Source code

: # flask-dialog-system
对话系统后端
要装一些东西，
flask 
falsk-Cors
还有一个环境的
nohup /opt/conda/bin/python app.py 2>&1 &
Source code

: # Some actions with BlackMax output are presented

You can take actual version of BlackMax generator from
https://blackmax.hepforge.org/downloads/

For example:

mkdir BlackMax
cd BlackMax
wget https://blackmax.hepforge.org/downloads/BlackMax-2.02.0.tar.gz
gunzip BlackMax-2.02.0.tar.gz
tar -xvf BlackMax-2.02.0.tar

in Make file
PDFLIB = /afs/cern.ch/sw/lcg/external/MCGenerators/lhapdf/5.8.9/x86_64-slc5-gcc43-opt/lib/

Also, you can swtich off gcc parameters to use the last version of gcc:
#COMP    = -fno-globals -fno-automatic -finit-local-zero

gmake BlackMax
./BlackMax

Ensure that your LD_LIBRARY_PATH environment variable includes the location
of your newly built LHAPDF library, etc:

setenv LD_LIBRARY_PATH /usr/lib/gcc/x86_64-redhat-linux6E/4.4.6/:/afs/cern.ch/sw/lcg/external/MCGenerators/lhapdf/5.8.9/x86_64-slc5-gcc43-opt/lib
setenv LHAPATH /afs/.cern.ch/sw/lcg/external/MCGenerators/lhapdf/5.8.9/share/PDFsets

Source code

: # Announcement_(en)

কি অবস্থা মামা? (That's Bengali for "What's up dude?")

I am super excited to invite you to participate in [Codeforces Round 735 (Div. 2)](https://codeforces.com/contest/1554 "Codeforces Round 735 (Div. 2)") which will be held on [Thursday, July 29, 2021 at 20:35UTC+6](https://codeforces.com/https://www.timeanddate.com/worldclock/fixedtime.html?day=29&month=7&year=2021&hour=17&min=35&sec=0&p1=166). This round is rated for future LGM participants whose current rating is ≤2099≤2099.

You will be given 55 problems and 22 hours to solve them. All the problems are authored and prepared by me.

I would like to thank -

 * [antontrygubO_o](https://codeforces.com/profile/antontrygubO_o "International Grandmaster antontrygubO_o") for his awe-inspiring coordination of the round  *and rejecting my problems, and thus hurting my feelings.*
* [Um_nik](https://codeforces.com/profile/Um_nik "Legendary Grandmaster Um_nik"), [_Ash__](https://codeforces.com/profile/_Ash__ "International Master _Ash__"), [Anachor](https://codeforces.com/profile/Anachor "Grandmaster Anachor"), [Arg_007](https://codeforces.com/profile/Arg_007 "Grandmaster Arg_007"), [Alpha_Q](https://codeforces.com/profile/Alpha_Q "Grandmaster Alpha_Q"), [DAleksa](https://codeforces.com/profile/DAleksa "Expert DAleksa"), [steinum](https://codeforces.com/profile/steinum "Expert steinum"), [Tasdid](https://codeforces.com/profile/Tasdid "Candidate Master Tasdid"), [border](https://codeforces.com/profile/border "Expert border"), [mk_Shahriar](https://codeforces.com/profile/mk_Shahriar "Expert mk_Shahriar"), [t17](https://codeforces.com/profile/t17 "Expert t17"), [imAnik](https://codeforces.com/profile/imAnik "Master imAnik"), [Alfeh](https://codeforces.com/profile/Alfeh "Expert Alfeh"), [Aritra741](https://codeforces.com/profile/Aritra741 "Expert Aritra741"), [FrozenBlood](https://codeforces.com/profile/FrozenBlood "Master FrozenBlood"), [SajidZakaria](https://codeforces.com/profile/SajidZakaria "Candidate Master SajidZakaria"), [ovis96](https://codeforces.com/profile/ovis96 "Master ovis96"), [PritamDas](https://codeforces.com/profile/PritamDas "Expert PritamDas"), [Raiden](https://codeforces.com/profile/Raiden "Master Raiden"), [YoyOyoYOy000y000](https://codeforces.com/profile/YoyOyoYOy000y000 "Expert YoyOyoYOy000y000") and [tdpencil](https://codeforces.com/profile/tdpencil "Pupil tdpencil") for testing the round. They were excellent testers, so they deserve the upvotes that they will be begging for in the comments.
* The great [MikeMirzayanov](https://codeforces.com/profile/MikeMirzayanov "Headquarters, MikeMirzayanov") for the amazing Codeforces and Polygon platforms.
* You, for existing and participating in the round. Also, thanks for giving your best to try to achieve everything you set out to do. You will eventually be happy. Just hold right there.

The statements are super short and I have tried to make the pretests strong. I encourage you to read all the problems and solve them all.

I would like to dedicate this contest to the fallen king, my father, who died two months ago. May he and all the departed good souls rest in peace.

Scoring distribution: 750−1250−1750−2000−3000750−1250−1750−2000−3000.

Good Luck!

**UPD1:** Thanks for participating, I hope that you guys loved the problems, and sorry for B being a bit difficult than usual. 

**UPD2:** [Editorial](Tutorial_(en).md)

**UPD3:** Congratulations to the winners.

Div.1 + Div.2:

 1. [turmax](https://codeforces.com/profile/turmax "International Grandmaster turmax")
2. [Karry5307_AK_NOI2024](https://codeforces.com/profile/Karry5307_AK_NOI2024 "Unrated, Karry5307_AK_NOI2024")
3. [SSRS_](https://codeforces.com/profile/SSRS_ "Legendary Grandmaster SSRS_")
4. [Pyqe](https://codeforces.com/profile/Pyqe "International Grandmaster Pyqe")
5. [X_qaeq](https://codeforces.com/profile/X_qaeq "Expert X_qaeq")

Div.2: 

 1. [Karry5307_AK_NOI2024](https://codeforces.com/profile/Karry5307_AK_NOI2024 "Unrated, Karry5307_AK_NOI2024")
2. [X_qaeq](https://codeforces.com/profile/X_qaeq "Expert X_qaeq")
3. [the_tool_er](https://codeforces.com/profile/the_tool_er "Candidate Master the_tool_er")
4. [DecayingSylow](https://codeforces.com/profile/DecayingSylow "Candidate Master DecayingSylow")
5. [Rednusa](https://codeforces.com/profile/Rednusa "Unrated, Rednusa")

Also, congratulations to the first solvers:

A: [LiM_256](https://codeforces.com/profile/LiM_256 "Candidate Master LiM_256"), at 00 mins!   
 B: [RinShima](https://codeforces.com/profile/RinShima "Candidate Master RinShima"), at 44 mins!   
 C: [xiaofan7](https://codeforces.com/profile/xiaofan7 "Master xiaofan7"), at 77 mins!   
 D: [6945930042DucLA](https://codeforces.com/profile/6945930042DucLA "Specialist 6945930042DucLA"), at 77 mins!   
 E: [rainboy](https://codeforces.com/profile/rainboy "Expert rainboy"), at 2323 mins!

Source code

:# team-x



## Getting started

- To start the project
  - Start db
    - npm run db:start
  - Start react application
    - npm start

● Task prompt
Word for word and line for line, give the material again.

● Result below
Source code

: # flask-dialog-system
对话系统后端
要装一些东西，
flask 
falsk-Cors
还有一个环境的
nohup /opt/conda/bin/python app.py 2>&1 &
Source code

: # Some actions with BlackMax output are presented

You can take actual version of BlackMax generator from
https://blackmax.hepforge.org/downloads/

For example:

mkdir BlackMax
cd BlackMax
wget https://blackmax.hepforge.org/downloads/BlackMax-2.02.0.tar.gz
gunzip BlackMax-2.02.0.tar.gz
tar -xvf BlackMax-2.02.0.tar

in Make file
PDFLIB = /afs/cern.ch/sw/lcg/external/MCGenerators/lhapdf/5.8.9/x86_64-slc5-gcc43-opt/lib/

Also, you can swtich off gcc parameters to use the last version of gcc:
#COMP    = -fno-globals -fno-automatic -finit-local-zero

gmake BlackMax
./BlackMax

Ensure that your LD_LIBRARY_PATH environment variable includes the location
of your newly built LHAPDF library, etc:

setenv LD_LIBRARY_PATH /usr/lib/gcc/x86_64-redhat-linux6E/4.4.6/:/afs/cern.ch/sw/lcg/external/MCGenerators/lhapdf/5.8.9/x86_64-slc5-gcc43-opt/lib
setenv LHAPATH /afs/.cern.ch/sw/lcg/external/MCGenerators/lhapdf/5.8.9/share/PDFsets

Source code

: # Announcement_(en)

কি অবস্থা মামা? (That's Bengali for "What's up dude?")

I am super excited to invite you to participate in [Codeforces Round 735 (Div. 2)](https://codeforces.com/contest/1554 "Codeforces Round 735 (Div. 2)") which will be held on [Thursday, July 29, 2021 at 20:35UTC+6](https://codeforces.com/https://www.timeanddate.com/worldclock/fixedtime.html?day=29&month=7&year=2021&hour=17&min=35&sec=0&p1=166). This round is rated for future LGM participants whose current rating is ≤2099≤2099.

You will be given 55 problems and 22 hours to solve them. All the problems are authored and prepared by me.

I would like to thank -

 * [antontrygubO_o](https://codeforces.com/profile/antontrygubO_o "International Grandmaster antontrygubO_o") for his awe-inspiring coordination of the round  *and rejecting my problems, and thus hurting my feelings.*
* [Um_nik](https://codeforces.com/profile/Um_nik "Legendary Grandmaster Um_nik"), [_Ash__](https://codeforces.com/profile/_Ash__ "International Master _Ash__"), [Anachor](https://codeforces.com/profile/Anachor "Grandmaster Anachor"), [Arg_007](https://codeforces.com/profile/Arg_007 "Grandmaster Arg_007"), [Alpha_Q](https://codeforces.com/profile/Alpha_Q "Grandmaster Alpha_Q"), [DAleksa](https://codeforces.com/profile/DAleksa "Expert DAleksa"), [steinum](https://codeforces.com/profile/steinum "Expert steinum"), [Tasdid](https://codeforces.com/profile/Tasdid "Candidate Master Tasdid"), [border](https://codeforces.com/profile/border "Expert border"), [mk_Shahriar](https://codeforces.com/profile/mk_Shahriar "Expert mk_Shahriar"), [t17](https://codeforces.com/profile/t17 "Expert t17"), [imAnik](https://codeforces.com/profile/imAnik "Master imAnik"), [Alfeh](https://codeforces.com/profile/Alfeh "Expert Alfeh"), [Aritra741](https://codeforces.com/profile/Aritra741 "Expert Aritra741"), [FrozenBlood](https://codeforces.com/profile/FrozenBlood "Master FrozenBlood"), [SajidZakaria](https://codeforces.com/profile/SajidZakaria "Candidate Master SajidZakaria"), [ovis96](https://codeforces.com/profile/ovis96 "Master ovis96"), [PritamDas](https://codeforces.com/profile/PritamDas "Expert PritamDas"), [Raiden](https://codeforces.com/profile/Raiden "Master Raiden"), [YoyOyoYOy000y000](https://codeforces.com/profile/YoyOyoYOy000y000 "Expert YoyOyoYOy000y000") and [tdpencil](https://codeforces.com/profile/tdpencil "Pupil tdpencil") for testing the round. They were excellent testers, so they deserve the upvotes that they will be begging for in the comments.
* The great [MikeMirzayanov](https://codeforces.com/profile/MikeMirzayanov "Headquarters, MikeMirzayanov") for the amazing Codeforces and Polygon platforms.
* You, for existing and participating in the round. Also, thanks for giving your best to try to achieve everything you set out to do. You will eventually be happy. Just hold right there.

The statements are super short and I have tried to make the pretests strong. I encourage you to read all the problems and solve them all.

I would like to dedicate this contest to the fallen king, my father, who died two months ago. May he and all the departed good souls rest in peace.

Scoring distribution: 750−1250−1750−2000−3000750−1250−1750−2000−3000.

Good Luck!

**UPD1:** Thanks for participating, I hope that you guys loved the problems, and sorry for B being a bit difficult than usual. 

**UPD2:** [Editorial](Tutorial_(en).md)

**UPD3:** Congratulations to the winners.

Div.1 + Div.2:

 1. [turmax](https://codeforces.com/profile/turmax "International Grandmaster turmax")
2. [Karry5307_AK_NOI2024](https://codeforces.com/profile/Karry5307_AK_NOI2024 "Unrated, Karry5307_AK_NOI2024")
3. [SSRS_](https://codeforces.com/profile/SSRS_ "Legendary Grandmaster SSRS_")
4. [Pyqe](https://codeforces.com/profile/Pyqe "International Grandmaster Pyqe")
5. [X_qaeq](https://codeforces.com/profile/X_qaeq "Expert X_qaeq")

Div.2: 

 1. [Karry5307_AK_NOI2024](https://codeforces.com/profile/Karry5307_AK_NOI2024 "Unrated, Karry5307_AK_NOI2024")
2. [X_qaeq](https://codeforces.com/profile/X_qaeq "Expert X_qaeq")
3. [the_tool_er](https://codeforces.com/profile/the_tool_er "Candidate Master the_tool_er")
4. [DecayingSylow](https://codeforces.com/profile/DecayingSylow "Candidate Master DecayingSylow")
5. [Rednusa](https://codeforces.com/profile/Rednusa "Unrated, Rednusa")

Also, congratulations to the first solvers:

A: [LiM_256](https://codeforces.com/profile/LiM_256 "Candidate Master LiM_256"), at 00 mins!   
 B: [RinShima](https://codeforces.com/profile/RinShima "Candidate Master RinShima"), at 44 mins!   
 C: [xiaofan7](https://codeforces.com/profile/xiaofan7 "Master xiaofan7"), at 77 mins!   
 D: [6945930042DucLA](https://codeforces.com/profile/6945930042DucLA "Specialist 6945930042DucLA"), at 77 mins!   
 E: [rainboy](https://codeforces.com/profile/rainboy "Expert rainboy"), at 2323 mins!

Source code

:# team-x



## Getting started

- To start the project
  - Start db
    - npm run db:start
  - Start react application
    - npm start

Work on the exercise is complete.